▶ _Exercise objective_
Please print exactly the lines below, from the start of the material up to and including the line with "The NetFlow datasets", but none of the pictures.

▶ _Entries provided_
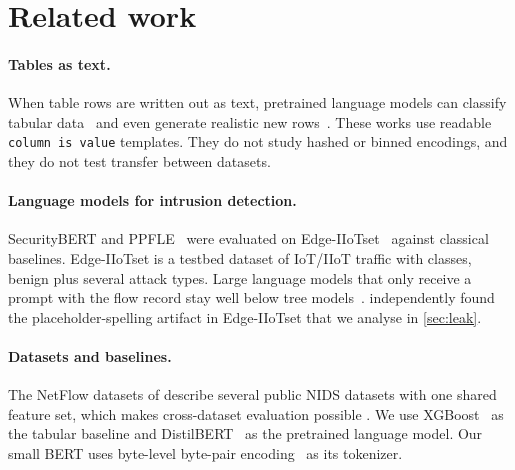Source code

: \section{Related work}\label{sec:related}
\paragraph{Tables as text.} When table rows are written out as text, pretrained language models can classify tabular
data~\cite{hegselmann2022tabllm} and even generate realistic new rows~\cite{borisov2022great}. These works use
readable \texttt{column is value} templates. They do not study hashed or binned encodings, and they do not test
transfer between datasets.

\paragraph{Language models for intrusion detection.} SecurityBERT and PPFLE~\cite{ferrag2024securitybert} were
evaluated on Edge-IIoTset~\cite{ferrag2022edge} against classical baselines. Edge-IIoTset is a testbed dataset of
IoT/IIoT traffic with  classes, benign plus several attack types. Large language models
that only receive a prompt with the flow record stay well below tree models~\cite{flows2words2025}.
\citet{edgeleak2026} independently found the placeholder-spelling artifact in Edge-IIoTset that we analyse in
\cref{sec:leak}.

\paragraph{Datasets and baselines.} The NetFlow datasets of \citet{sarhan2021netflow} describe
several public NIDS datasets with one shared feature set, which makes cross-dataset evaluation possible \citep{uqnids}. We use
XGBoost~\cite{chen2016xgboost} as the tabular baseline and DistilBERT~\cite{sanh2019distilbert} as the pretrained
language model. Our small BERT uses byte-level byte-pair encoding~\cite{sennrich2016bpe} as its tokenizer.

▶ _Answer_
Source code

: \section{Related work}\label{sec:related}
\paragraph{Tables as text.} When table rows are written out as text, pretrained language models can classify tabular
data~\cite{hegselmann2022tabllm} and even generate realistic new rows~\cite{borisov2022great}. These works use
readable \texttt{column is value} templates. They do not study hashed or binned encodings, and they do not test
transfer between datasets.

\paragraph{Language models for intrusion detection.} SecurityBERT and PPFLE~\cite{ferrag2024securitybert} were
evaluated on Edge-IIoTset~\cite{ferrag2022edge} against classical baselines. Edge-IIoTset is a testbed dataset of
IoT/IIoT traffic with  classes, benign plus several attack types. Large language models
that only receive a prompt with the flow record stay well below tree models~\cite{flows2words2025}.
\citet{edgeleak2026} independently found the placeholder-spelling artifact in Edge-IIoTset that we analyse in
\cref{sec:leak}.

\paragraph{Datasets and baselines.} The NetFlow datasets of \citet{sarhan2021netflow} describe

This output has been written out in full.